Companies with international operations say E-mail is the only good way to keep up with far-flung employees, especially since letters, spreadsheets and other files can be "attached" to E-mail messages. And many business cards these days sport something new: the owner's E-mail addresses.

"In the electronics industry, if you're not on E-mail, it's almost like you're not a member of the community," said David Fickes, who works in the communications department at Sparc International, a Menlo Park, Calif., workstation consortium.

Mr. Fickes uses E-mail to solicit articles for his newsletter and to pass along news tidbits to colleagues at workstation companies.

Another enthusiastic E-mailer is Businessland Inc.'s Chuck Stegman, who uses it to answer questions from customers. Since he often reviews his old correspondence, Mr. Stegman has stored on his hard disk his E-mail messages from 1990.

All 15,000 of them.

That turns out to be 60 messages a workday, only slightly on the high side, since 30, 40 and 50 messages a day are quite common.

While some firms prohibit non-business uses of E-mail, others actually encourage it, often giving employee social groups their own electronic mailboxes.

At the San Jose Mercury News, for example, reporters can send an E-mail note to all other reporters. Typical traffic ranges from requests for help with a story to fulminations against the latest outrage by this or that editor.

E-mail boosters say the informality of the technology encourages people to pass along ideas and bits of information that might not, by themselves, merit an appointment, phone call or memo. And they say it leads to fluid corporate structures because companies can use E-mail to set up ad hoc groups.

Not all firms have embraced E-mail, though. Some don't have their computers networked together. Others find current software too difficult to use.

And Nina Burns, president of Network Marketing Solutions of Menlo Park, Calif., said many old-school firms resist E-mail because workers use it to interact without regard to corporate hierarchies.

Such firms are becoming the minority. According to International Data Corp., about 3.5 million desktops are hooked up with electronic mail, and sales of E-mail software products should quadruple, to $350 million, by 1994.

E-mail users include most of the well-known names in Silicon Valley, though they use it in disparate, culturally revealing ways.

At the somewhat traditional Hewlett-Packard Co., for example, President John A. Young prefers to have his secretary bring in a printout of his E-mail messages, which he answers through dictation. His secretary then transcribes the responses back into E-mail.

But the heads of younger and more freewheeling companies tend to be more hands-on with their E-mail. Both Apple Computer Inc. Chairman John Sculley and Sun Microsystems Inc. President Scott McNealy grind away at their E-mail themselves.

As does Harvey Jones, president of Synopsys Inc., a Mountain View, Calif., semiconductor design software firm, who is the very model of the E-mail manager.

"When we first got E-mail, a typical message might have said, 'I'm about to finish a proposal. Can we have a meeting to discuss it?' Now a message might say, 'Here's the proposal. Can you review it?' E-mail has become a major means of communicating on very substantive issues."

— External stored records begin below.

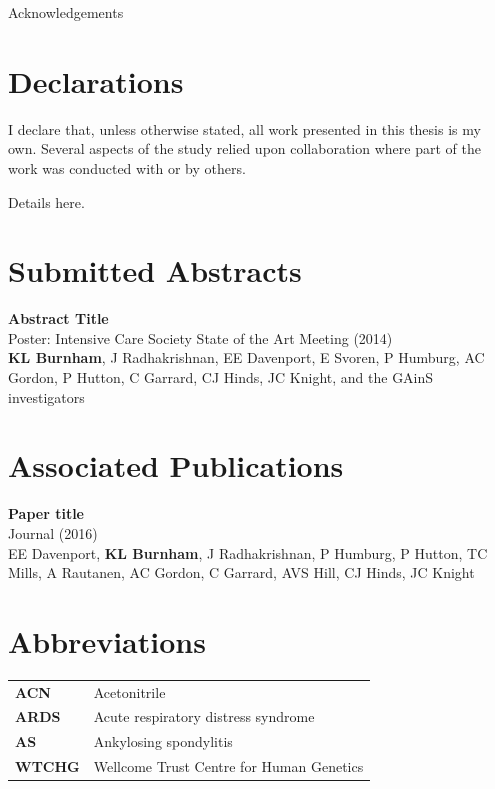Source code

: Acknowledgements

\newpage
\chapter*{Declarations}
\thispagestyle{plain}
\noindent

I declare that, unless otherwise stated, all work presented in this thesis is my own. Several aspects of the study relied upon collaboration where part of the work was conducted with or by others.

Details here.

\newpage

\chapter*{Submitted Abstracts}
\thispagestyle{plain} %

\noindent
\textbf{Abstract Title}\\
Poster: Intensive Care Society State of the Art Meeting (2014)\\
\textbf{KL Burnham}, J Radhakrishnan, EE Davenport, E Svoren, P Humburg, AC Gordon, P Hutton, C Garrard, CJ Hinds, JC Knight, and the GAinS investigators\\


\newpage
\chapter*{Associated Publications}
\thispagestyle{plain}

\noindent
\textbf{Paper title}\\
Journal (2016)\\
EE Davenport, \textbf{KL Burnham}, J Radhakrishnan, P Humburg, P Hutton, TC Mills, A Rautanen, AC Gordon, C Garrard, AVS Hill, CJ Hinds, JC Knight\\

\newpage
{}
\tableofcontents

\newpage
\listoffigures
{}

\newpage
\listoftables
{}

\chapter*{Abbreviations}

\begin{longtable}{l l}
		\textbf{ACN} & Acetonitrile \\
		\textbf{ARDS} & Acute respiratory distress syndrome \\
   	\textbf{AS} & Ankylosing spondylitis \\
		\textbf{WTCHG} & Wellcome Trust Centre for Human Genetics \\
\end{longtable}
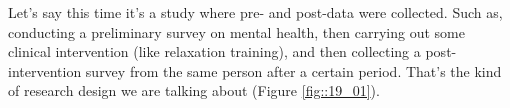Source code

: \documentclass{ltjsarticle}
\begin{document}
Let's say this time it's a study where pre- and post-data were collected. Such as, conducting a preliminary survey on mental health, then carrying out some clinical intervention (like relaxation training), and then collecting a post-intervention survey from the same person after a certain period. That's the kind of research design we are talking about (Figure \ref{fig::19_01}).



\end{document}
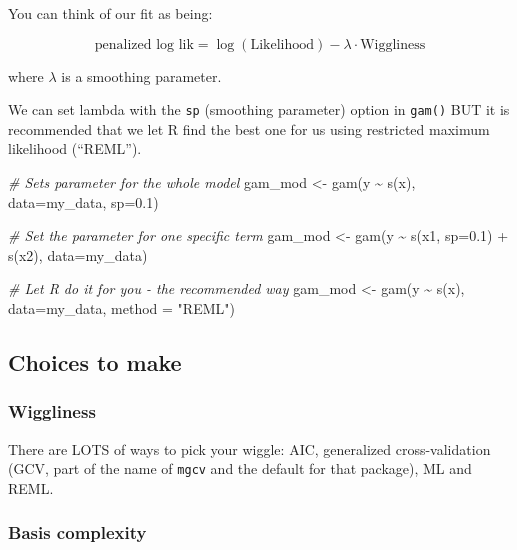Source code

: \documentclass[
  openany]{book}
\newenvironment{Shaded}{\begin{snugshade}}{\end{snugshade}}
\newcommand{\AttributeTok}[1]{\textcolor[rgb]{0.77,0.63,0.00}{#1}}
\newcommand{\CommentTok}[1]{\textcolor[rgb]{0.56,0.35,0.01}{\textit{#1}}}
\newcommand{\FloatTok}[1]{\textcolor[rgb]{0.00,0.00,0.81}{#1}}
\newcommand{\FunctionTok}[1]{\textcolor[rgb]{0.00,0.00,0.00}{#1}}
\newcommand{\NormalTok}[1]{#1}
\newcommand{\OtherTok}[1]{\textcolor[rgb]{0.56,0.35,0.01}{#1}}
\newcommand{\SpecialCharTok}[1]{\textcolor[rgb]{0.00,0.00,0.00}{#1}}
\newcommand{\StringTok}[1]{\textcolor[rgb]{0.31,0.60,0.02}{#1}}
\begin{document}
You can think of our fit as being:

\[\text{penalized log lik} =\log(\text{Likelihood}) - \lambda \cdot \text{Wiggliness}\]

where \(\lambda\) is a smoothing parameter.

We can set lambda with the \texttt{sp} (smoothing parameter) option in \texttt{gam()} BUT it is recommended that we let R find the best one for us using restricted maximum likelihood (``REML'').

\begin{Shaded}
\begin{Highlighting}[]
\CommentTok{\# Sets parameter for the whole model}
\NormalTok{gam\_mod }\OtherTok{\textless{}{-}} \FunctionTok{gam}\NormalTok{(y }\SpecialCharTok{\textasciitilde{}} \FunctionTok{s}\NormalTok{(x), }\AttributeTok{data=}\NormalTok{my\_data, }\AttributeTok{sp=}\FloatTok{0.1}\NormalTok{) }

\CommentTok{\# Set the parameter for one specific term}
\NormalTok{gam\_mod }\OtherTok{\textless{}{-}} \FunctionTok{gam}\NormalTok{(y }\SpecialCharTok{\textasciitilde{}} \FunctionTok{s}\NormalTok{(x1, }\AttributeTok{sp=}\FloatTok{0.1}\NormalTok{) }\SpecialCharTok{+} \FunctionTok{s}\NormalTok{(x2), }\AttributeTok{data=}\NormalTok{my\_data) }

\CommentTok{\# Let R do it for you {-} the recommended way}
\NormalTok{gam\_mod }\OtherTok{\textless{}{-}} \FunctionTok{gam}\NormalTok{(y }\SpecialCharTok{\textasciitilde{}} \FunctionTok{s}\NormalTok{(x), }\AttributeTok{data=}\NormalTok{my\_data, }\AttributeTok{method =} \StringTok{"REML"}\NormalTok{)}
\end{Highlighting}
\end{Shaded}

\hypertarget{choices-to-make}{%
\subsection{Choices to make}\label{choices-to-make}}

\hypertarget{wiggliness}{%
\subsubsection{Wiggliness}\label{wiggliness}}

There are LOTS of ways to pick your wiggle: AIC, generalized cross-validation (GCV, part of the name of \texttt{mgcv} and the default for that package), ML and REML.

\hypertarget{basis-complexity}{%
\subsubsection{Basis complexity}\label{basis-complexity}}
\end{document}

"Neither E-mail nor voice mail substitutes for face-to-face meetings on important subjects," Mr. Jones said. "But with it, I make a lot fewer intracompany phone calls than I did a year ago."

E-mail is old hat to academic researchers -- whose computers have long been linked by a Defense Department-funded network -- and to employees of companies using the Unix operating system or certain IBM mainframes.

What's changed in recent years is that personal computers have been hooked to each other on networks, allowing E-mail to flourish in offices. And when modems are used, one computer user can send an E-mail message to just about any other one.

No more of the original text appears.